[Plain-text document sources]
-------------------------

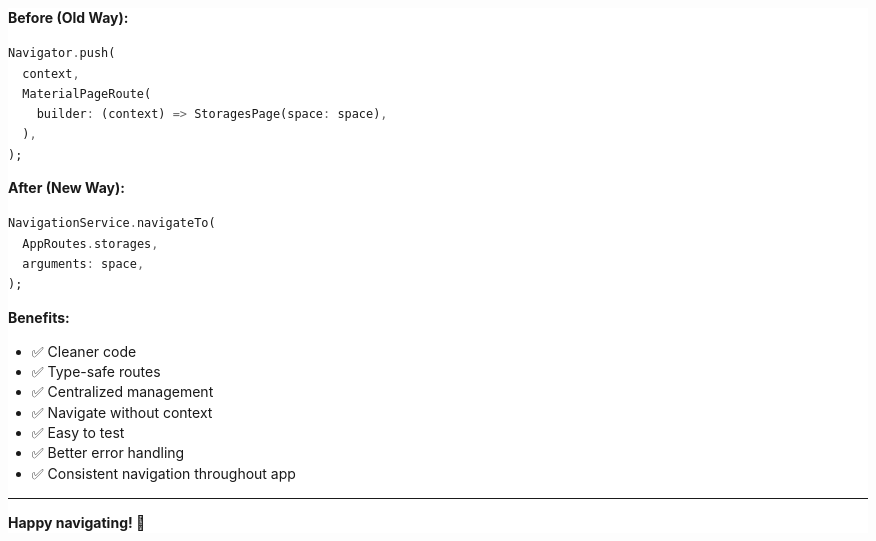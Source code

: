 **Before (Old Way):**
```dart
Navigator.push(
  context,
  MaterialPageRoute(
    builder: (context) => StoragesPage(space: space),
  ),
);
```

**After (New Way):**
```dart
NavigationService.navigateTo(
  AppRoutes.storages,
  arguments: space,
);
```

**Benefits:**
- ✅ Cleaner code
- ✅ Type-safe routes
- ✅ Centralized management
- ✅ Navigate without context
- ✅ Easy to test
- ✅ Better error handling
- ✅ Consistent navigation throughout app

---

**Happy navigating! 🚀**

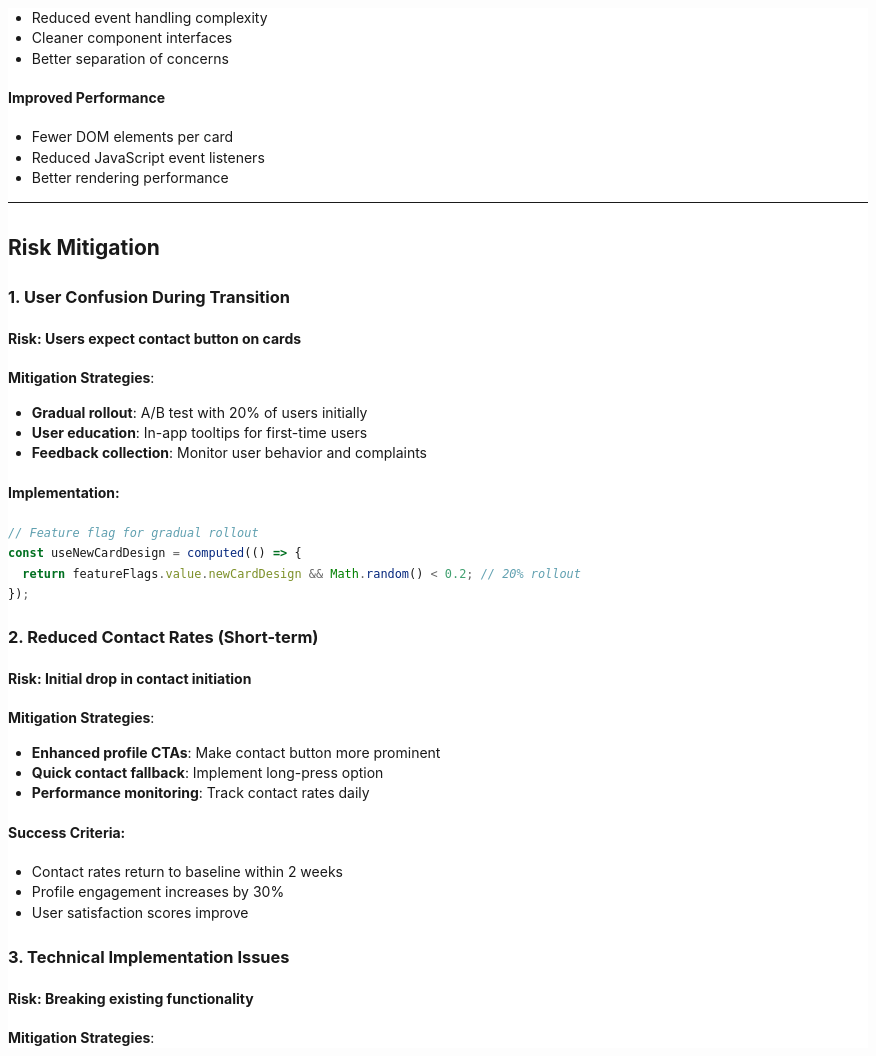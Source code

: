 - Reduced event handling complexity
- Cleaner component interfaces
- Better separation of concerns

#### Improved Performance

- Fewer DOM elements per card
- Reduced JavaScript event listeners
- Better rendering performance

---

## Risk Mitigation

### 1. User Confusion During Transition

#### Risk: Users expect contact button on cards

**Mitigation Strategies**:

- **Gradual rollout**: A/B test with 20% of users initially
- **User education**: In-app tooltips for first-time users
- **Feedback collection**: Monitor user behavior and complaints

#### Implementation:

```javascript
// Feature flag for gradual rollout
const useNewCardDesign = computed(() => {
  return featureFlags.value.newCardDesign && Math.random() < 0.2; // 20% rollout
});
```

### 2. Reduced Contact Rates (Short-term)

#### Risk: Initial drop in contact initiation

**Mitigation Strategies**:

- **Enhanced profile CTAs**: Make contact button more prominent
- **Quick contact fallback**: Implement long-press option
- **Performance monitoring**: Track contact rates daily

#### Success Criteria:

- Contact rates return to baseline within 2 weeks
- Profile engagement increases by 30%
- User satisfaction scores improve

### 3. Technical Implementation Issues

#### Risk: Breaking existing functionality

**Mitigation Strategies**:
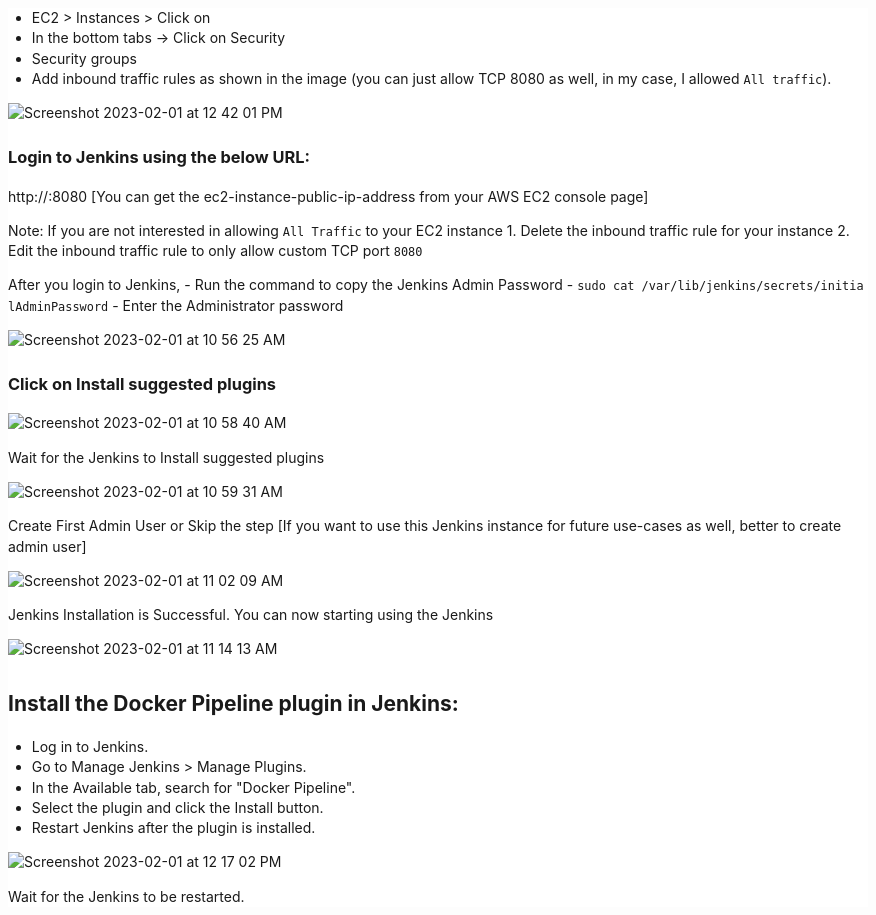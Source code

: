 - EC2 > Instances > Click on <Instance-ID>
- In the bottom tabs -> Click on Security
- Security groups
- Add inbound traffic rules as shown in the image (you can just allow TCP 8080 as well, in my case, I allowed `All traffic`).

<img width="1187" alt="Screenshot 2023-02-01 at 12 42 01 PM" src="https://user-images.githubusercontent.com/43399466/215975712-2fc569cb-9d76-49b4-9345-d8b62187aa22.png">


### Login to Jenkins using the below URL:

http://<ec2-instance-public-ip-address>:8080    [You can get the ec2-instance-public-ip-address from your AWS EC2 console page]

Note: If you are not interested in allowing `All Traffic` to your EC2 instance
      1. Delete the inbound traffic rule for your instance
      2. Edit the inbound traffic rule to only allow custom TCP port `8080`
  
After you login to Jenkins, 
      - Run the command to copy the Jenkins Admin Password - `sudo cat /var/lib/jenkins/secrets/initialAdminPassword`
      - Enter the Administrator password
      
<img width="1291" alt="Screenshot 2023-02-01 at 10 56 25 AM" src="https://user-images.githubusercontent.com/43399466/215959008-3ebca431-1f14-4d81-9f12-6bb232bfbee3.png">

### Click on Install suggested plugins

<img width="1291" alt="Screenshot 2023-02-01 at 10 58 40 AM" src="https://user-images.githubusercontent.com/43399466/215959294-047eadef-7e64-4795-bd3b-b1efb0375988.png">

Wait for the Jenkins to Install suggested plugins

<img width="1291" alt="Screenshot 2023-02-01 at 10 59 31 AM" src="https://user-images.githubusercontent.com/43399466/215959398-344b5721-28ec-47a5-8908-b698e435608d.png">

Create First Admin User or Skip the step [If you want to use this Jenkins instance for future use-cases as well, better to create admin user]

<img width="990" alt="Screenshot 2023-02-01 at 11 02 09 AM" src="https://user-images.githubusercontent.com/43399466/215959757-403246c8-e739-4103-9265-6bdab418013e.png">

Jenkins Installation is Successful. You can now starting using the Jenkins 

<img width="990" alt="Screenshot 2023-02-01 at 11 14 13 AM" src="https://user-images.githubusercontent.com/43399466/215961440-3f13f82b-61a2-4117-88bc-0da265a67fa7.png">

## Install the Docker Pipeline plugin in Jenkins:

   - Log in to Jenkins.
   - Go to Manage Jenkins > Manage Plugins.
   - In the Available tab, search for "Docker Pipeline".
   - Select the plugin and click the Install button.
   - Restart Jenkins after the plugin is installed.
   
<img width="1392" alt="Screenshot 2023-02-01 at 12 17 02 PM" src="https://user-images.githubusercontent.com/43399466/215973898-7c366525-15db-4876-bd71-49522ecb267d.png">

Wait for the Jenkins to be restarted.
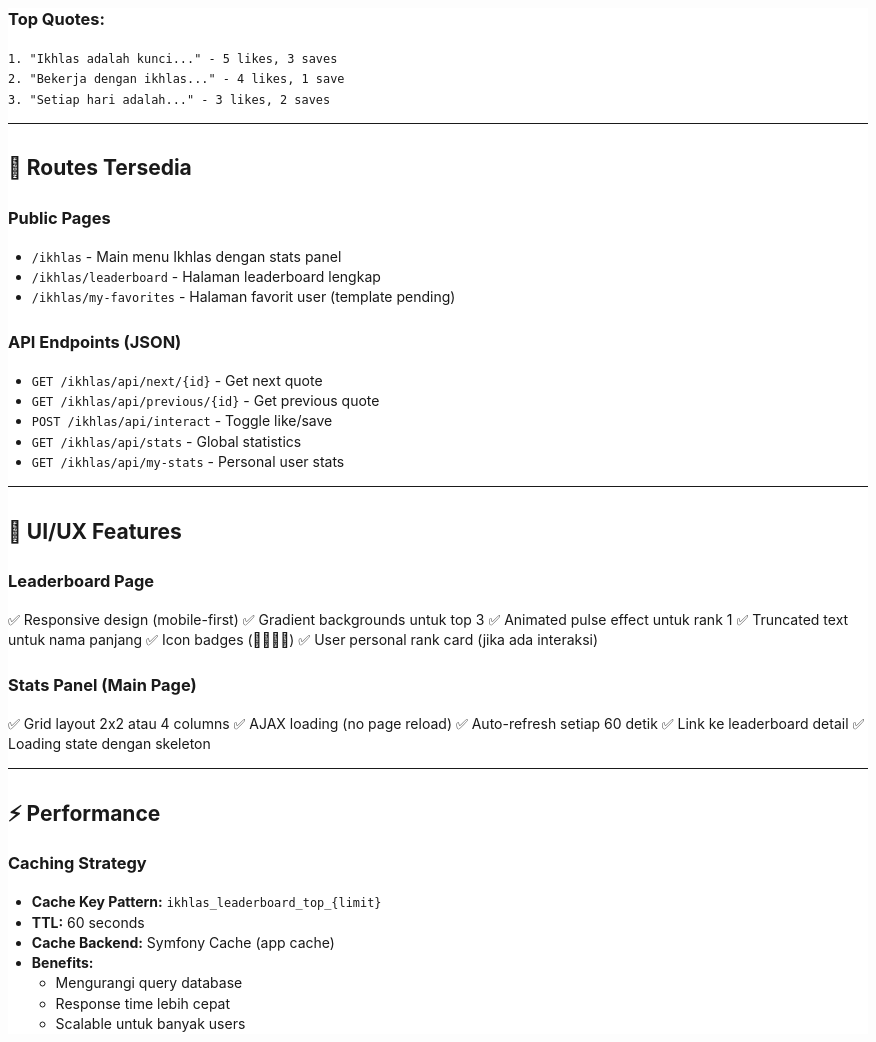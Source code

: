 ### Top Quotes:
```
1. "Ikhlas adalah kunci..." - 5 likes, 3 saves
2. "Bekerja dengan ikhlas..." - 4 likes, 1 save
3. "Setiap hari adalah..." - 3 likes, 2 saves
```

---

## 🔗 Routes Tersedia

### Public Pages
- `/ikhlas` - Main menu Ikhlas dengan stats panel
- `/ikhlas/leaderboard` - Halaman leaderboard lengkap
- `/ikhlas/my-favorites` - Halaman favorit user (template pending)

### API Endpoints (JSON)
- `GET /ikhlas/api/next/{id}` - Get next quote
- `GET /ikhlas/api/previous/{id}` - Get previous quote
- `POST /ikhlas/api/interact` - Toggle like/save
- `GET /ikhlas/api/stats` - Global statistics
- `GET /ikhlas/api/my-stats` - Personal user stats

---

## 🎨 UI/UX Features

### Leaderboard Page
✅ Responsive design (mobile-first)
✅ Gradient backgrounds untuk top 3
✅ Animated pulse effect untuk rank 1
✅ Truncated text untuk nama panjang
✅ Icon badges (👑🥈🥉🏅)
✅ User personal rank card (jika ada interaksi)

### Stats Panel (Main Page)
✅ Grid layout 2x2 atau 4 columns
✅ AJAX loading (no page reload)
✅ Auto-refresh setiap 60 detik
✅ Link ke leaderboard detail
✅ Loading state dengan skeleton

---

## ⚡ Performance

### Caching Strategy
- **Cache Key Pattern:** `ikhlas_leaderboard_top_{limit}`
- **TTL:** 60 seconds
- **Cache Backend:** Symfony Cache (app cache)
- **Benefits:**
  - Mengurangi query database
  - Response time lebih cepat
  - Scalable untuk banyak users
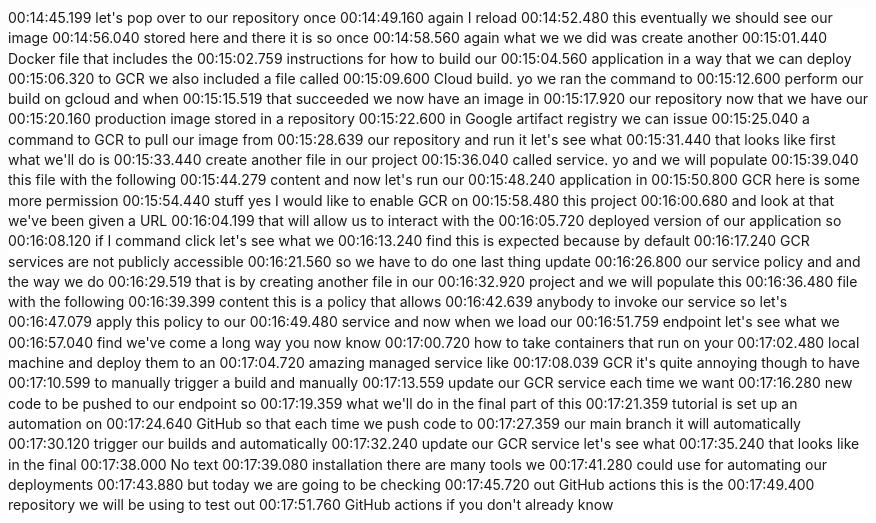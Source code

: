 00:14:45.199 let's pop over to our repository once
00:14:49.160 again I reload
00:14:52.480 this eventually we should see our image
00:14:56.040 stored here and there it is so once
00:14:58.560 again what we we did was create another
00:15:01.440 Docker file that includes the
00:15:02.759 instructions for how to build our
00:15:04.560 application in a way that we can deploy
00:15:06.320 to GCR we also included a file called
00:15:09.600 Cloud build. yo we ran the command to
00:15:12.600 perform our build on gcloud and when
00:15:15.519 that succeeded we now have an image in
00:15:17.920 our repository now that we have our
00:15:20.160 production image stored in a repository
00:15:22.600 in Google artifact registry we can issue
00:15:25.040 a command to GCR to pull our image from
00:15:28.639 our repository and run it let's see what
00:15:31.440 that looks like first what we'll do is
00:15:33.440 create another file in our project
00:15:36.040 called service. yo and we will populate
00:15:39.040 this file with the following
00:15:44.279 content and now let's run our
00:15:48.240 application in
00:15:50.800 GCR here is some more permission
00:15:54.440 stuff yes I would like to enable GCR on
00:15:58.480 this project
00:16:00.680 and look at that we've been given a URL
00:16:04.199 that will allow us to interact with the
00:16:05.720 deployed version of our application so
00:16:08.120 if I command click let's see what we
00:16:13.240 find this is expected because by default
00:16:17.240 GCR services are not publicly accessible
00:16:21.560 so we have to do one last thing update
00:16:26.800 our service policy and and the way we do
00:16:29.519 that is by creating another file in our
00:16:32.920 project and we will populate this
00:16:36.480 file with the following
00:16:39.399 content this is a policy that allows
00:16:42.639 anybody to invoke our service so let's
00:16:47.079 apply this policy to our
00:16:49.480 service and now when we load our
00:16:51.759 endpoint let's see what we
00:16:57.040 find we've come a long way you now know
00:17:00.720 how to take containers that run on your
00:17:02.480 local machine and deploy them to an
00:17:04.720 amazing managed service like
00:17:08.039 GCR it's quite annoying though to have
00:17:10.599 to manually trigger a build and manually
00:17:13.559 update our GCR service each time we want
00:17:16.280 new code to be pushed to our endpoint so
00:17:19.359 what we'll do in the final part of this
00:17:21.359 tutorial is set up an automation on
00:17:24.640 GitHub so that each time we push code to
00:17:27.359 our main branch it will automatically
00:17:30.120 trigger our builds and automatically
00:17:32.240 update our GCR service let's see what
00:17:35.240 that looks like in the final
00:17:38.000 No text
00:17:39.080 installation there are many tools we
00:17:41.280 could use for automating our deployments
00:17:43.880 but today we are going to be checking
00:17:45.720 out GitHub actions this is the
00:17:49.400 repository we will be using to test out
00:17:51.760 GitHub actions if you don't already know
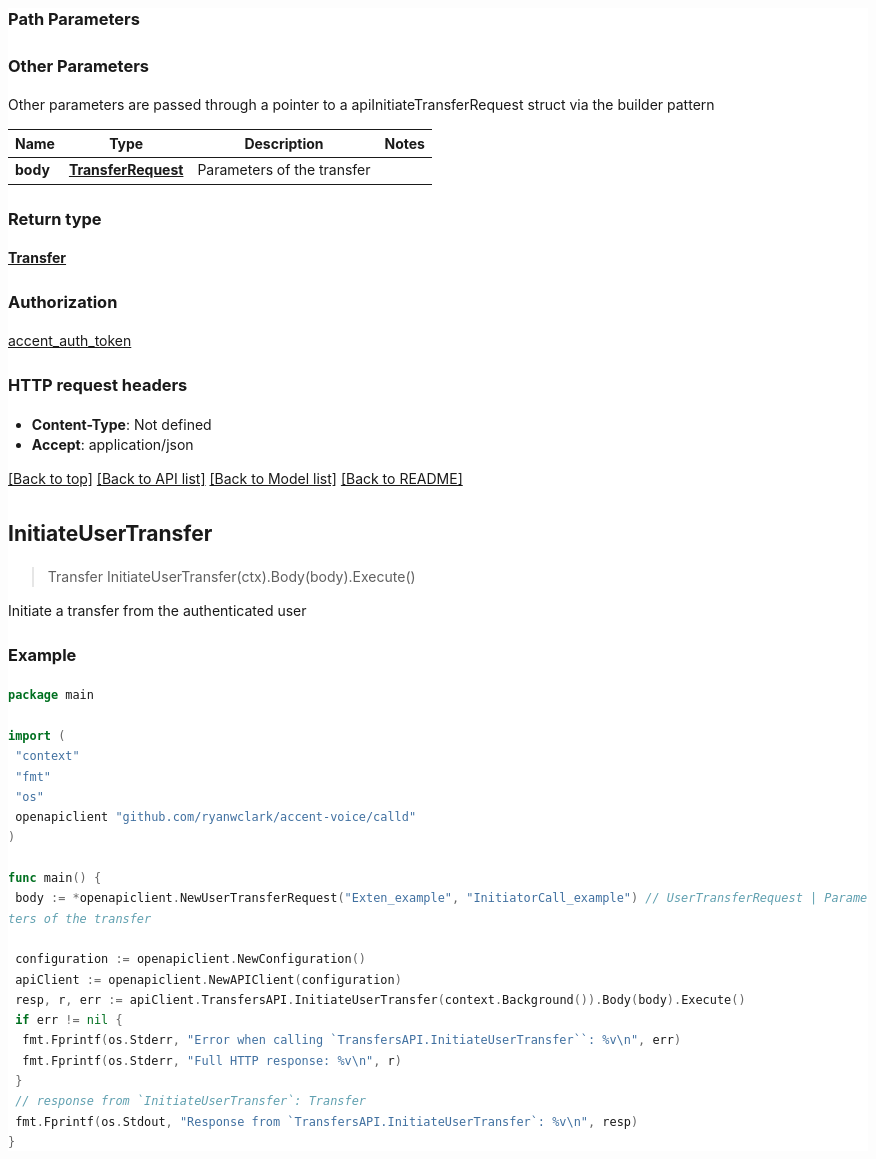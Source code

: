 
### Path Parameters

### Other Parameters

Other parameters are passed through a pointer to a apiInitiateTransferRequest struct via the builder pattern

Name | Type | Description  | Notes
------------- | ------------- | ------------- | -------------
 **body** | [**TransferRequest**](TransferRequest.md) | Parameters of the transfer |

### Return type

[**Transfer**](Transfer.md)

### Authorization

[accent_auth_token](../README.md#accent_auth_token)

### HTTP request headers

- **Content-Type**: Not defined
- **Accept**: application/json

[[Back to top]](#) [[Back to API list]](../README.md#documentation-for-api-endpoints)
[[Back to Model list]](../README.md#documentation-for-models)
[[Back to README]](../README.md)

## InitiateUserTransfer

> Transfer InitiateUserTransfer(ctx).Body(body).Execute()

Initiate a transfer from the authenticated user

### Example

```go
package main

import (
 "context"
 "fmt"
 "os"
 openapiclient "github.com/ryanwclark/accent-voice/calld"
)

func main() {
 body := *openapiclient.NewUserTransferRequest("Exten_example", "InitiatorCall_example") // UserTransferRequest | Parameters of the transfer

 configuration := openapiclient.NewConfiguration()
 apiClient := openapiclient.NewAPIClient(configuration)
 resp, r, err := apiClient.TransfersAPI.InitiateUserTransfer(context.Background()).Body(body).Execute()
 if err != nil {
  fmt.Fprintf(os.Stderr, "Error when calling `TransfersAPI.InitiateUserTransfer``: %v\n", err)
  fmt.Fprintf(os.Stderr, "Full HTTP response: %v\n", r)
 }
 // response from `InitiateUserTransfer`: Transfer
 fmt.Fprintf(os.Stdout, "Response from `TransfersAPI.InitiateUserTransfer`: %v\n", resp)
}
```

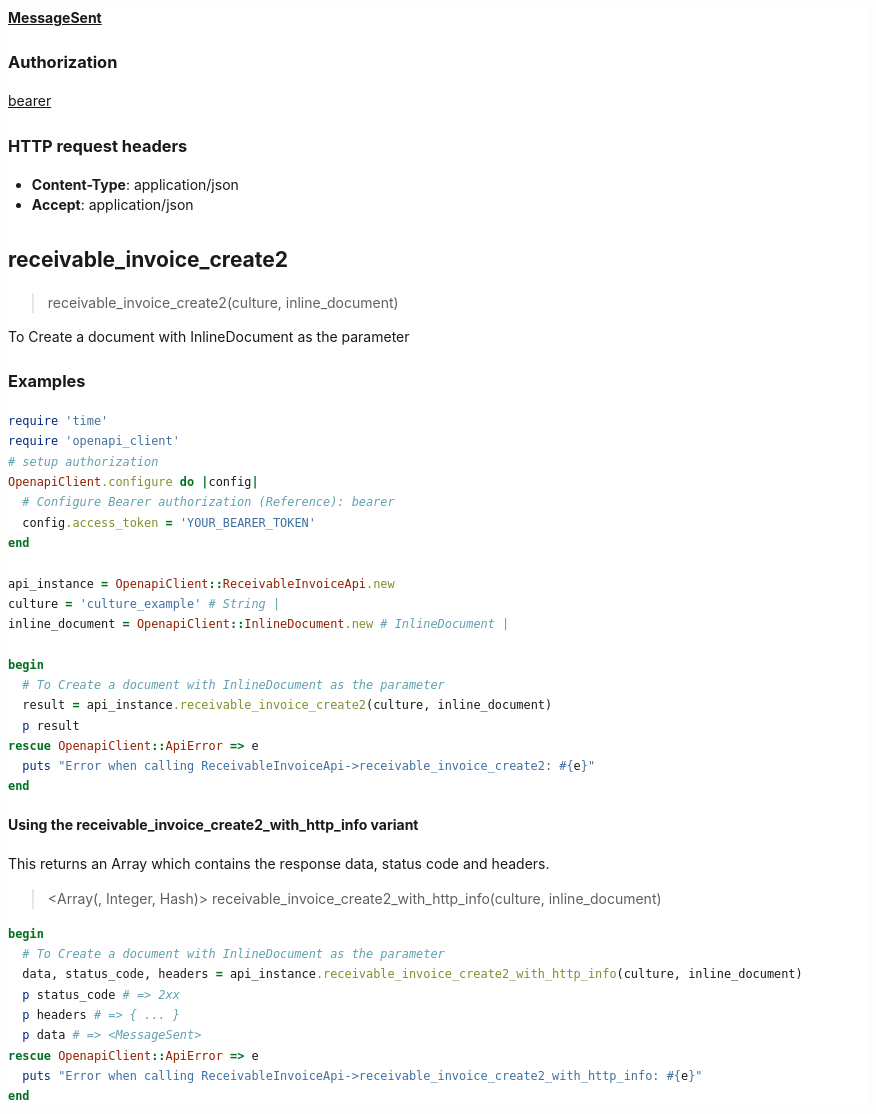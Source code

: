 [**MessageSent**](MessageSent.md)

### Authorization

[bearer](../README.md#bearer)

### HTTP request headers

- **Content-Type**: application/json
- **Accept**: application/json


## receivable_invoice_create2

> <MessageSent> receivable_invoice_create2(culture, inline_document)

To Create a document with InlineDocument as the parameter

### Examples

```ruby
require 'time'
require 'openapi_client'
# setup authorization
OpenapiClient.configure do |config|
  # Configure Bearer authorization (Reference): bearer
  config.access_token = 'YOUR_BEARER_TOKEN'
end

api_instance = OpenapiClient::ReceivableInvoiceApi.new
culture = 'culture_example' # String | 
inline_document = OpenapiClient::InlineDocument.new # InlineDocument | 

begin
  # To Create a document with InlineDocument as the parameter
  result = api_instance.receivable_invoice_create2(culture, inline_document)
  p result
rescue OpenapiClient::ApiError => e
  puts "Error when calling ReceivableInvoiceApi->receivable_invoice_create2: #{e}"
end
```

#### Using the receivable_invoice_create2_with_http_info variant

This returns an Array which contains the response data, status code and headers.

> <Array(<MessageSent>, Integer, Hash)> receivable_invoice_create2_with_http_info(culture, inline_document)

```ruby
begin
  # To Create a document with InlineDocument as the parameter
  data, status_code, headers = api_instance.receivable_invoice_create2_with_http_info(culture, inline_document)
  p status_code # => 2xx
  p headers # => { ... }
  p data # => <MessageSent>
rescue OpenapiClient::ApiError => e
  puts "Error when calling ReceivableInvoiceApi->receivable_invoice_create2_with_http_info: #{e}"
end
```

-------------------------

### [What you are asked to do]
What lines hold the string "space"? Pick them out of the data.

### [Solution to this problem]
    builder: (context) => StoragesPage(space: space),
  arguments: space,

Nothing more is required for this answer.